The third main result is that, against our hypotheses, no main or interaction effects were observed in the anticipation phase in the a priori defined ROIs. However, as an exploratory result, we detected a main effect of genotype in the whole brain analysis in the medial superior frontal gyrus, which is part of the anterior or medial PFC (BA10). This region is associated with emotion regulation and emotion action control and down-regulation of the amygdala (Neubert et al., 2014; Tyborowska et al., 2016; Volman et al., 2011). More precisely, the medial PFC is associated with different neural activation patterns in patients with PD/AG respectively PD (Dresler et al., 2013; Feldker et al., 2016) and is linked to the NPSR1 polymorphism (Guhn et al., 2015; Tupak et al., 2013).

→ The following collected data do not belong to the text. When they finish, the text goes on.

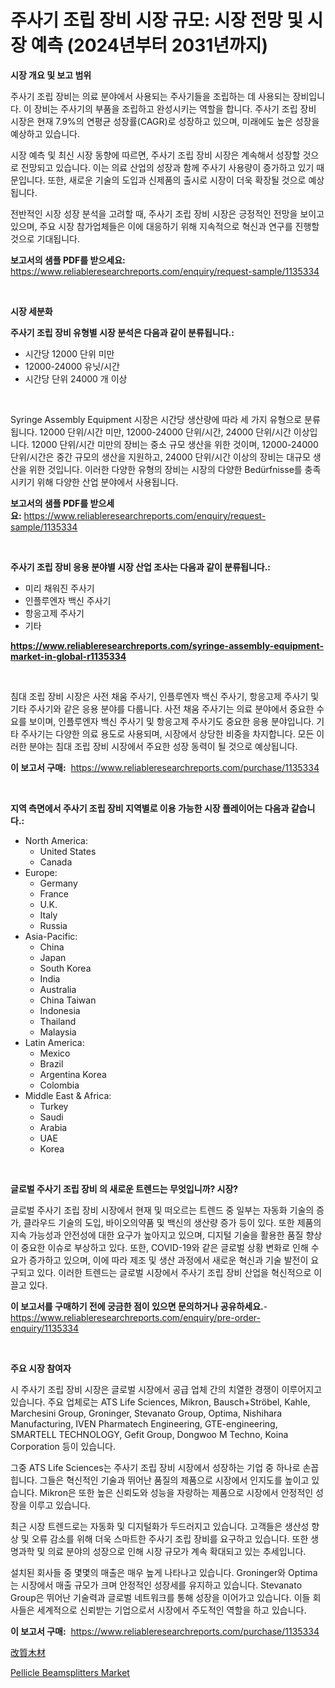 <p><h1>주사기 조립 장비 시장 규모: 시장 전망 및 시장 예측 (2024년부터 2031년까지)</h1></p><p><strong>시장 개요 및 보고 범위</strong></p>
<p><p>주사기 조립 장비는 의료 분야에서 사용되는 주사기들을 조립하는 데 사용되는 장비입니다. 이 장비는 주사기의 부품을 조립하고 완성시키는 역할을 합니다. 주사기 조립 장비 시장은 현재 7.9%의 연평균 성장률(CAGR)로 성장하고 있으며, 미래에도 높은 성장을 예상하고 있습니다.</p><p>시장 예측 및 최신 시장 동향에 따르면, 주사기 조립 장비 시장은 계속해서 성장할 것으로 전망되고 있습니다. 이는 의료 산업의 성장과 함께 주사기 사용량이 증가하고 있기 때문입니다. 또한, 새로운 기술의 도입과 신제품의 출시로 시장이 더욱 확장될 것으로 예상됩니다.</p><p>전반적인 시장 성장 분석을 고려할 때, 주사기 조립 장비 시장은 긍정적인 전망을 보이고 있으며, 주요 시장 참가업체들은 이에 대응하기 위해 지속적으로 혁신과 연구를 진행할 것으로 기대됩니다.</p></p>
<p><strong>보고서의 샘플 PDF를 받으세요:</strong> <a href="https://www.reliableresearchreports.com/enquiry/request-sample/1135334">https://www.reliableresearchreports.com/enquiry/request-sample/1135334</a></p>
<p>&nbsp;</p>
<p><strong>시장 세분화</strong></p>
<p><strong>주사기 조립 장비 유형별 시장 분석은 다음과 같이 분류됩니다.:</strong></p>
<p><ul><li>시간당 12000 단위 미만</li><li>12000-24000 유닛/시간</li><li>시간당 단위 24000 개 이상</li></ul></p>
<p>&nbsp;</p>
<p><p>Syringe Assembly Equipment 시장은 시간당 생산량에 따라 세 가지 유형으로 분류됩니다. 12000 단위/시간 미만, 12000-24000 단위/시간, 24000 단위/시간 이상입니다. 12000 단위/시간 미만의 장비는 중소 규모 생산을 위한 것이며, 12000-24000 단위/시간은 중간 규모의 생산을 지원하고, 24000 단위/시간 이상의 장비는 대규모 생산을 위한 것입니다. 이러한 다양한 유형의 장비는 시장의 다양한 Bedürfnisse를 충족시키기 위해 다양한 산업 분야에서 사용됩니다.</p></p>
<p><strong>보고서의 샘플 PDF를 받으세요:</strong>&nbsp;<a href="https://www.reliableresearchreports.com/enquiry/request-sample/1135334">https://www.reliableresearchreports.com/enquiry/request-sample/1135334</a></p>
<p>&nbsp;</p>
<p><strong> 주사기 조립 장비 응용 분야별 시장 산업 조사는 다음과 같이 분류됩니다.:</strong></p>
<p><ul><li>미리 채워진 주사기</li><li>인플루엔자 백신 주사기</li><li>항응고제 주사기</li><li>기타</li></ul></p>
<p><strong><a href="https://www.reliableresearchreports.com/syringe-assembly-equipment-market-in-global-r1135334">https://www.reliableresearchreports.com/syringe-assembly-equipment-market-in-global-r1135334</a></strong></p>
<p>&nbsp;</p>
<p><p>침대 조립 장비 시장은 사전 채움 주사기, 인플루엔자 백신 주사기, 항응고제 주사기 및 기타 주사기와 같은 응용 분야를 다룹니다. 사전 채움 주사기는 의료 분야에서 중요한 수요를 보이며, 인플루엔자 백신 주사기 및 항응고제 주사기도 중요한 응용 분야입니다. 기타 주사기는 다양한 의료 용도로 사용되며, 시장에서 상당한 비중을 차지합니다. 모든 이러한 분야는 침대 조립 장비 시장에서 주요한 성장 동력이 될 것으로 예상됩니다.</p></p>
<p><strong>이 보고서 구매:</strong>&nbsp; <a href="https://www.reliableresearchreports.com/purchase/1135334">https://www.reliableresearchreports.com/purchase/1135334</a></p>
<p>&nbsp;</p>
<p><strong>지역 측면에서 주사기 조립 장비 지역별로 이용 가능한 시장 플레이어는 다음과 같습니다.:</strong></p>
<p><ul>
    <li>
        North America:
        <ul>
            <li>United States</li>
            <li>Canada</li>
        </ul>
    </li>
    <li>
        Europe:
        <ul>
            <li>Germany</li>
            <li>France</li>
            <li>U.K.</li>
            <li>Italy</li>
            <li>Russia</li>
        </ul>
    </li>
    <li>
        Asia-Pacific:
        <ul>
            <li>China</li>
            <li>Japan</li>
            <li>South Korea</li>
            <li>India</li>
            <li>Australia</li>
            <li>China Taiwan</li>
            <li>Indonesia</li>
            <li>Thailand</li>
            <li>Malaysia</li>
        </ul>
    </li>
    <li>
        Latin America:
        <ul>
            <li>Mexico</li>
            <li>Brazil</li>
            <li>Argentina Korea</li>
            <li>Colombia</li>
        </ul>
    </li>
    <li>
        Middle East & Africa:
        <ul>
            <li>Turkey</li>
            <li>Saudi</li>
            <li>Arabia</li>
            <li>UAE</li>
            <li>Korea</li>
        </ul>
    </li>
    </ul></p>
<p>&nbsp;</p>
<p><strong>글로벌 주사기 조립 장비 의 새로운 트렌드는 무엇입니까? 시장?</strong></p>
<p><p>글로벌 주사기 조립 장비 시장에서 현재 및 떠오르는 트렌드 중 일부는 자동화 기술의 증가, 클라우드 기술의 도입, 바이오의약품 및 백신의 생산량 증가 등이 있다. 또한 제품의 지속 가능성과 안전성에 대한 요구가 높아지고 있으며, 디지털 기술을 활용한 품질 향상이 중요한 이슈로 부상하고 있다. 또한, COVID-19와 같은 글로벌 상황 변화로 인해 수요가 증가하고 있으며, 이에 따라 제조 및 생산 과정에서 새로운 혁신과 기술 발전이 요구되고 있다. 이러한 트렌드는 글로벌 시장에서 주사기 조립 장비 산업을 혁신적으로 이끌고 있다.</p></p>
<p><strong>이 보고서를 구매하기 전에 궁금한 점이 있으면 문의하거나 공유하세요.</strong>- <a href="https://www.reliableresearchreports.com/enquiry/pre-order-enquiry/1135334">https://www.reliableresearchreports.com/enquiry/pre-order-enquiry/1135334</a></p>
<p>&nbsp;</p>
<p><strong>주요 시장 참여자</strong></p>
<p><p>시 주사기 조립 장비 시장은 글로벌 시장에서 공급 업체 간의 치열한 경쟁이 이루어지고 있습니다. 주요 업체로는 ATS Life Sciences, Mikron, Bausch+Ströbel, Kahle, Marchesini Group, Groninger, Stevanato Group, Optima, Nishihara Manufacturing, IVEN Pharmatech Engineering, GTE-engineering, SMARTELL TECHNOLOGY, Gefit Group, Dongwoo M Techno, Koina Corporation 등이 있습니다.</p><p>그중 ATS Life Sciences는 주사기 조립 장비 시장에서 성장하는 기업 중 하나로 손꼽힙니다. 그들은 혁신적인 기술과 뛰어난 품질의 제품으로 시장에서 인지도를 높이고 있습니다. Mikron은 또한 높은 신뢰도와 성능을 자랑하는 제품으로 시장에서 안정적인 성장을 이루고 있습니다.</p><p>최근 시장 트렌드로는 자동화 및 디지털화가 두드러지고 있습니다. 고객들은 생산성 향상 및 오류 감소를 위해 더욱 스마트한 주사기 조립 장비를 요구하고 있습니다. 또한 생명과학 및 의료 분야의 성장으로 인해 시장 규모가 계속 확대되고 있는 추세입니다.</p><p>설치된 회사들 중 몇몇의 매출은 매우 높게 나타나고 있습니다. Groninger와 Optima는 시장에서 매출 규모가 크며 안정적인 성장세를 유지하고 있습니다. Stevanato Group은 뛰어난 기술력과 글로벌 네트워크를 통해 성장을 이어가고 있습니다. 이들 회사들은 세계적으로 신뢰받는 기업으로서 시장에서 주도적인 역할을 하고 있습니다.</p></p>
<p><strong>이 보고서 구매:</strong>&nbsp;&nbsp;<a href="https://www.reliableresearchreports.com/purchase/1135334">https://www.reliableresearchreports.com/purchase/1135334</a></p>
<p><p><a href="https://github.com/ksxzwxabcuynh011/Market-Research-Report-List-1/blob/main/713151528993.md">改質木材</a></p><p><a href="https://github.com/BryceTownsendr/Market-Research-Report-List-4/blob/main/pellicle-beamsplitters-market.md">Pellicle Beamsplitters Market</a></p></p>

Despite the accordance of the present findings with the hypotheses deduced from the available literature, several limitations have to be considered. Sample size, especially the subgroup of A/A homozygous HC (n = 19), were small to medium sized, therefore the degree to which these results can be generalized is limited. Also, the fact that the presently applied “Westphal-Paradigm” has to date uniquely been used in a patient sample recruited within two funding periods of a large German multi-site consortium does not allow for replication at this point, which limits the current candidate gene approach. Future studies could develop designs. Neither main results nor interaction effects were found during the anticipation phase. Expanded examination of the prefrontal areas might be helpful in further elucidating underlying mechanisms of this phase. More research is needed to examine the influence of the NPSR1 polymorphism on prefrontal areas and top-down regulation. Opposite to the hypotheses, no group differences between patients with PD/AG and HC were detected in the examined ROIs. However, there was a group difference on the behavioral level in the rating of the agoraphobia-specific pictures. This inconsistency between neural and behavioral data could be due to the presentation duration of the stimuli. 2000 ms is, compared to other studies, a longer presentation duration, in which up- or down regulation processes could take place, which were not detected. Recent studies presented disorder-specific stimuli for a duration of 800 ms and showed stronger group main effects (Feldker et al., 2017; Heitmann et al., 2017). For future research, a reduction of the demonstration time could be useful. Also a connectivity analysis to examine the supposed top-down regulation process while considering the NPSR1 risk allele status would be helpful to understand the interaction of the different parts of the neural fear circuit.

Conclusions

In sum, the present results for the first time indicate a link between NPSR1rs324981 genotype and neural processing of agoraphobia-related stimuli underlying PD/AG psychopathology. The reported results and previous research suggest that a fronto-limbic dysfunction might constitute an intermediate phenotype of PD/AG and thus a valid marker for disease risk. The understanding of the influence of genetic risk alleles on fear processing in patients with PD/AG and HC can be enhanced by our findings. It may help to form the basis of a more personalized treatment of PD/AG, in terms of personalized medicine.

Funding

This study was supported by the German Federal Ministry of Education and Research (BMBF grant to AS 01GV0612; BMBF grant to KD and JD, project P5, 01EE1402A, PROTECT-AD) as part of the BMBF Psychotherapy Research Funding Initiative and by the Deutsche Forschungsgemeinschaft (DFG, German Research Foundation) – project number 44541416 – TRR 58 “Fear, Anxiety, Anxiety Disorders”, within projects C02 (to KD and JD), Z02 (to KD, JD, UL and AR), C07 (to MJH) and project number DFG CRC 1193 within project Z03 to AR. J. Gechter was funded by the “Elsa-Neumann” scholarship. The foundation had no influence on the study design, the collection, analysis and interpretation of data, the writing of the report or the decision to submit the manuscript for publication.